How rapidly would a manned capsule have to dive to simulate Martian gravity?

Question

This question is inspired by the following comment on Would colonising Antarctica be a good test for colonising Mars? :

This isn't a direct answer, but I think colonising underwater would be a better practice for colonizing Mars. Some problems are reversed in direction (you're trying to keep water out rather than air in), but the challenges are similar: you can't breathe outside and have to take precautions going in and out, reduced sunlight of similar length, isolation both physical and communication-wise (assuming there isn't an undersea cable), and unusual hazards.

Suppose we had a manned capsule that could dive into the depths of the ocean at a controllable rate. What acceleration would it need to maintain to simulate Martian gravity within the capsule?

If the capsule were diving to the deepest point in the ocean (roughly 7 miles or 11 km), how long would the inhabitants have in the simulated Martian gravity?

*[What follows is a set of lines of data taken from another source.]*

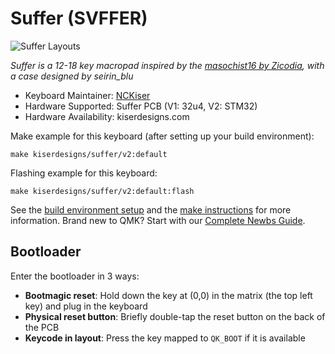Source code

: # Suffer (SVFFER)

![Suffer Layouts](https://i.imgur.com/fPsC2Uj.jpeg)

*Suffer is a 12-18 key macropad inspired by the [masochist16 by Zicodia](https://github.com/Z1codia/masochist16), with a case designed by seirin_blu*
* Keyboard Maintainer: [NCKiser](https://github.com/NCKiser)
* Hardware Supported: Suffer PCB (V1: 32u4, V2: STM32)
* Hardware Availability: kiserdesigns.com

Make example for this keyboard (after setting up your build environment):

    make kiserdesigns/suffer/v2:default

Flashing example for this keyboard:

    make kiserdesigns/suffer/v2:default:flash
    
See the [build environment setup](https://docs.qmk.fm/#/getting_started_build_tools) and the [make instructions](https://docs.qmk.fm/#/getting_started_make_guide) for more information. Brand new to QMK? Start with our [Complete Newbs Guide](https://docs.qmk.fm/#/newbs).
## Bootloader
Enter the bootloader in 3 ways:
* **Bootmagic reset**: Hold down the key at (0,0) in the matrix (the top left key) and plug in the keyboard
* **Physical reset button**: Briefly double-tap the reset button on the back of the PCB
* **Keycode in layout**: Press the key mapped to `QK_BOOT` if it is available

Suppose the capsule could also ascend at a controllable rate. If it turned around at the deepest point and ascended, how much additional time would this give in simulated Martian gravity before reaching the surface? I would think it would double the time, but I'm not sure.

Answer 1

Fluid resistance and with pressure and temperature changing viscosity of water would limit such tests to a rather short distance, depending on your acceptable margin of error. Unless you're able to constantly adjust buoyancy / rate of descent, and somehow overcome challenges of eventually hitting terminal velocity of your test apparatus in water.

Without it, and assuming ability to dynamically adjust buoyancy on descent, I get nearly exactly 60 seconds till the depth of 11 km at 6.096 m/s² (Earth sea-level gravity of 9.80665 m/s², minus Mars standard datum gravity of 3.711 m/s²), which is roughly how much of Earth's gravitational acceleration you need to remove to simulate that of Mars. Remember, we're still on Earth (well, slowly descending deeper into it, but 11 km isn't all that much compared to Earth's equatorial radius of ~ 6,378 km), so those 9.80665 m/s² didn't disappear.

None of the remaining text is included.